I ended up finding several more spins of desktop environments, so gave them a go:

Sway

  • Sway 1.7 on Ubuntu Sway 22.10

Pretty nice. I use a set of keybindings similar to i3 already, so this wasn’t a huge gap for me. The built-in help popup showed me how to drive it and some experimentation got me comfortable. It was a little difficult to set the bar to the bottom of the screen but I figured it out. I had some weird font scaling issues with foot terminal unless I set dpi-aware=no. Some minor polish issues like no graphical NetworkManager installed by default, but that’s more the distro than the DE. This confirms my thought that I’d probably be very comfortable using i3 now, though I imagine it would take some learning and config time to get it perfect, which MATE and Cinnamon do almost by default. Good desktop that makes me want to explore it more.

Rating: 4/5

Unity

  • Unity 7.6 in Ubuntu Unity 22.04

Another Mac copy but they actually get the top bar right, with File/Edit/etc controls up there. The rest of the desktop didn’t thrill me, I didn’t like the launcher or “lens” concept. It hijacks too many keyboard shortcuts that I want to use. Lots of animation and blue and eye candy cruft. I’d be unhappy using this, just as I would be with Gnome.

Rating: 0/5

Deepin

  • Deepin 5.10? on Ubuntu DDE 22.04

Interesting looking desktop with lots of big buttons and transparency. Is this made for beginners? Seems to be based on KDE. The only reason I know this is because the very first thing I tried (switching to dark mode) resulted in a constant flood of ”KWin Exited Unexpectedly” messages and made the system completely unusable and I had to force power off. Trying again gave me many things which just didn’t work, keyboard shortcuts which can’t be changed, window transparent corners which don’t work properly so the window has a square shadow in the corner. Evidently needs a lot more work.

Rating: 0/5

Kylin

  • UKUI 3.1 on Ubuntu Kylin 22.04

Chinese desktop environment, even defaults to Chinese language by default. Wikipedia says this started out as a MATE fork, but has lost a lot of the customisation and options that MATE has. What’s left is a strange desktop with few configuration options that reminds me more of using Windows XP or 7 than Linux. Seems to use applications from different graphical toolkits (GTK, Qt, etc) to get whatever job done that it needs. The English translation is not the best, and even with English selected, some text is not translated. I wouldn’t use it.

Rating: 0/5

Bonus: Android

I don’t really expect to use Android as a desktop, but I was interested to see how these ran as a way to play mobile games on the computer. I tried:

  • Bliss v11.13 (Nov 2020)

This didn’t go so well, it seems sometimes laptop touchpad clicks registered and sometimes they didn’t. It couldn’t decide what it wanted to use for a Home app, and I got a lot of force closes. Playing Monument Valley was very laggy and registered some clicks half a minute after making them. I think this was Android 8 or 9.

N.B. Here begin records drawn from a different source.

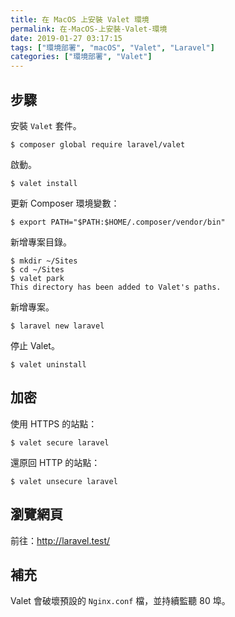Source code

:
 ```yaml
---
title: 在 MacOS 上安裝 Valet 環境
permalink: 在-MacOS-上安裝-Valet-環境
date: 2019-01-27 03:17:15
tags: ["環境部署", "macOS", "Valet", "Laravel"]
categories: ["環境部署", "Valet"]
---
```


## 步驟
安裝 `Valet` 套件。
```
$ composer global require laravel/valet
```

啟動。
```
$ valet install
```

更新 Composer 環境變數：
```
$ export PATH="$PATH:$HOME/.composer/vendor/bin"
```

新增專案目錄。
```
$ mkdir ~/Sites
$ cd ~/Sites
$ valet park
This directory has been added to Valet's paths.
```

新增專案。
```
$ laravel new laravel
```

停止 Valet。
```
$ valet uninstall
```

## 加密
使用 HTTPS 的站點：
```
$ valet secure laravel
```

還原回 HTTP 的站點：
```
$ valet unsecure laravel
```

## 瀏覽網頁
前往：http://laravel.test/

## 補充
Valet 會破壞預設的 `Nginx.conf` 檔，並持續監聽 80 埠。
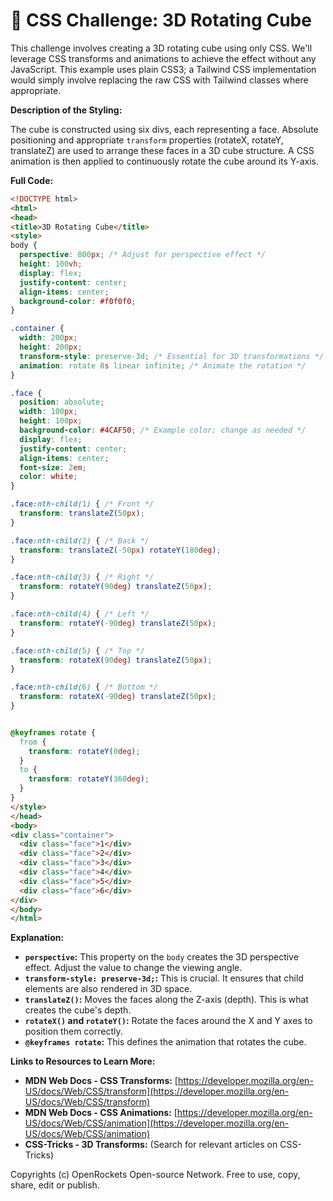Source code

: # 🐞 CSS Challenge:  3D Rotating Cube


This challenge involves creating a 3D rotating cube using only CSS.  We'll leverage CSS transforms and animations to achieve the effect without any JavaScript.  This example uses plain CSS3;  a Tailwind CSS implementation would simply involve replacing the raw CSS with Tailwind classes where appropriate.

**Description of the Styling:**

The cube is constructed using six divs, each representing a face.  Absolute positioning and appropriate `transform` properties (rotateX, rotateY, translateZ) are used to arrange these faces in a 3D cube structure.  A CSS animation is then applied to continuously rotate the cube around its Y-axis.


**Full Code:**

```html
<!DOCTYPE html>
<html>
<head>
<title>3D Rotating Cube</title>
<style>
body {
  perspective: 800px; /* Adjust for perspective effect */
  height: 100vh;
  display: flex;
  justify-content: center;
  align-items: center;
  background-color: #f0f0f0;
}

.container {
  width: 200px;
  height: 200px;
  transform-style: preserve-3d; /* Essential for 3D transformations */
  animation: rotate 8s linear infinite; /* Animate the rotation */
}

.face {
  position: absolute;
  width: 100px;
  height: 100px;
  background-color: #4CAF50; /* Example color; change as needed */
  display: flex;
  justify-content: center;
  align-items: center;
  font-size: 2em;
  color: white;
}

.face:nth-child(1) { /* Front */
  transform: translateZ(50px);
}

.face:nth-child(2) { /* Back */
  transform: translateZ(-50px) rotateY(180deg);
}

.face:nth-child(3) { /* Right */
  transform: rotateY(90deg) translateZ(50px);
}

.face:nth-child(4) { /* Left */
  transform: rotateY(-90deg) translateZ(50px);
}

.face:nth-child(5) { /* Top */
  transform: rotateX(90deg) translateZ(50px);
}

.face:nth-child(6) { /* Bottom */
  transform: rotateX(-90deg) translateZ(50px);
}


@keyframes rotate {
  from {
    transform: rotateY(0deg);
  }
  to {
    transform: rotateY(360deg);
  }
}
</style>
</head>
<body>
<div class="container">
  <div class="face">1</div>
  <div class="face">2</div>
  <div class="face">3</div>
  <div class="face">4</div>
  <div class="face">5</div>
  <div class="face">6</div>
</div>
</body>
</html>
```

**Explanation:**

* **`perspective`:** This property on the `body` creates the 3D perspective effect.  Adjust the value to change the viewing angle.
* **`transform-style: preserve-3d;`:** This is crucial. It ensures that child elements are also rendered in 3D space.
* **`translateZ()`:** Moves the faces along the Z-axis (depth).  This is what creates the cube's depth.
* **`rotateX()` and `rotateY()`:** Rotate the faces around the X and Y axes to position them correctly.
* **`@keyframes rotate`:** This defines the animation that rotates the cube.


**Links to Resources to Learn More:**

* **MDN Web Docs - CSS Transforms:** [https://developer.mozilla.org/en-US/docs/Web/CSS/transform](https://developer.mozilla.org/en-US/docs/Web/CSS/transform)
* **MDN Web Docs - CSS Animations:** [https://developer.mozilla.org/en-US/docs/Web/CSS/animation](https://developer.mozilla.org/en-US/docs/Web/CSS/animation)
* **CSS-Tricks - 3D Transforms:** (Search for relevant articles on CSS-Tricks)


Copyrights (c) OpenRockets Open-source Network. Free to use, copy, share, edit or publish.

This worked a lot better! Games played smoothly, even 3D games like Riptide GP Renegade. It even comes with a keymapper to help play games, though it seems to be full of ads. I could also install all the usual things like Firefox and Termux so was quite at home. This is based on Android 11. It even has what it calls a “bridge” which allows execution of Arm games on x86 somehow. If I want to try Android games on the computer I’ll give this a go again.